YOUR GOAL: Which lines make up the answer? Those from the line with "(also shown as" through the end of the data; reproduce them exactly.

Segment Start: MATERIAL TO PROCESS

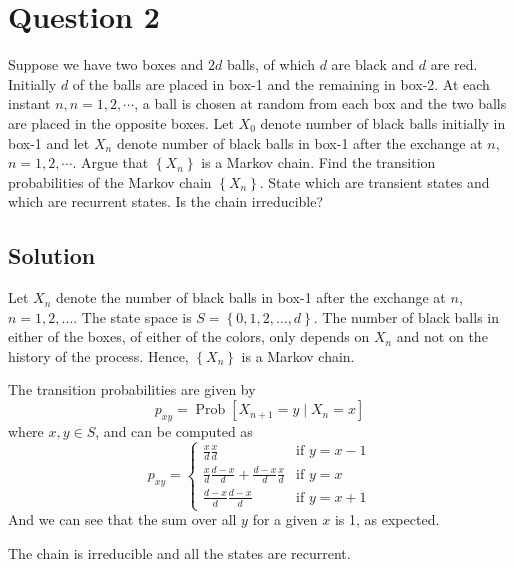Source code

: \section*{Question 2}

Suppose we have two boxes and \( 2 d \) balls, of which \( d \) are black and \( d \) are red.
Initially \( d \) of the balls are placed in box-1 and the remaining in box-2.
At each instant \( n, n=1,2, \cdots \), a ball is chosen at random from each box and the two balls are placed in the opposite boxes.
Let \( X_{0} \) denote number of black balls initially in box-1 and let \( X_{n} \) denote number of black balls in box-1 after the exchange at \( n \), \( n=1,2, \cdots \).
Argue that \( \left \{ X_{n}\right \} \) is a Markov chain.
Find the transition probabilities of the Markov chain \( \left \{ X_{n}\right \} \).
State which are transient states and which are recurrent states.
Is the chain irreducible?

\subsection*{Solution}

Let \( X_{n} \) denote the number of black balls in box-1 after the exchange at \( n \), \( n=1,2, \dots \).
The state space is \( S=\left \{0,1,2, \dots , d\right \} \).
The number of black balls in either of the boxes, of either of the colors, only depends on \( X_{n} \) and not on the history of the process.
Hence, \( \left \{ X_{n}\right \} \) is a Markov chain.

The transition probabilities are given by
\[
    p_{xy}=\operatorname{Prob}\left[X_{n+1}=y \mid X_{n}=x\right]
\]
where \( x,y \in S \), and can be computed as
\[
    p_{xy}=
    \begin{cases}
        \frac{x}{d} \frac{x}{d}
         & \text{if } y = x-1
        \\
        \frac{x}{d} \frac{d-x}{d} + \frac{d-x}{d} \frac{x}{d}
         & \text{if } y = x
        \\
        \frac{d-x}{d} \frac{d-x}{d}
         & \text{if } y = x + 1
    \end{cases}
\]
And we can see that the sum over all \( y \) for a given \( x \) is 1, as expected.

The chain is irreducible and all the states are recurrent.
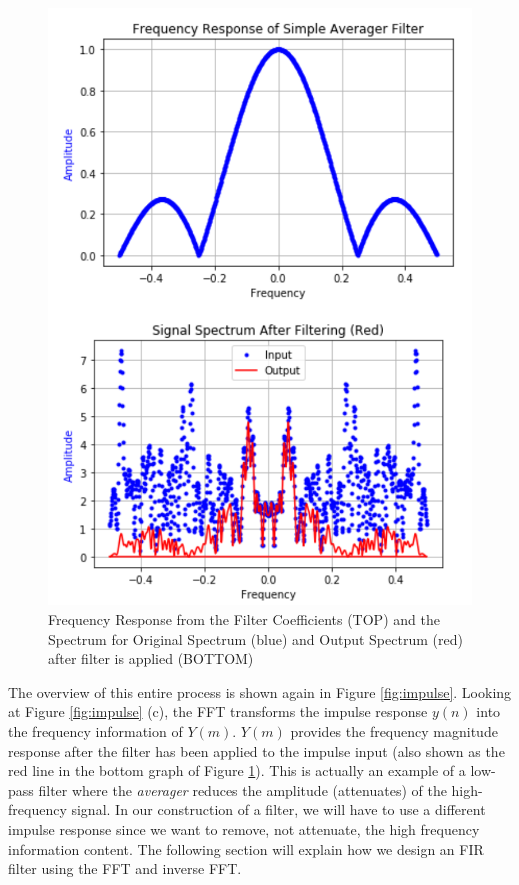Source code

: \begin{figure}[h!]
	\centering
	\includegraphics[scale = .8]{images/example_spectrum.png} %
	\caption{Frequency Response from the Filter Coefficients (TOP) and the Spectrum for Original Spectrum (blue) and Output Spectrum (red) after filter is applied (BOTTOM)}
	\label{fig:exspec}
\end{figure}    

The overview of this entire process is shown again in Figure
\ref{fig:impulse}. Looking at Figure \ref{fig:impulse} (c), the
FFT transforms the impulse response $y(n)$ into the frequency
information of $Y(m)$. $Y(m)$ provides the frequency magnitude
response after the filter has been applied to the impulse input
(also shown as the red line in the bottom graph of Figure
\ref{fig:exspec}). This is actually an example of a low-pass
filter where the \textit{averager} reduces the amplitude
(attenuates) of the high-frequency signal. In our construction of
a filter, we will have to use a different impulse response since
we want to remove, not attenuate, the high frequency information
content. The following section will explain how we design an FIR
filter using the FFT and inverse FFT.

Segment End: MATERIAL TO PROCESS

TASK ANSWER:
(also shown as the red line in the bottom graph of Figure
\ref{fig:exspec}). This is actually an example of a low-pass
filter where the \textit{averager} reduces the amplitude
(attenuates) of the high-frequency signal. In our construction of
a filter, we will have to use a different impulse response since
we want to remove, not attenuate, the high frequency information
content. The following section will explain how we design an FIR
filter using the FFT and inverse FFT.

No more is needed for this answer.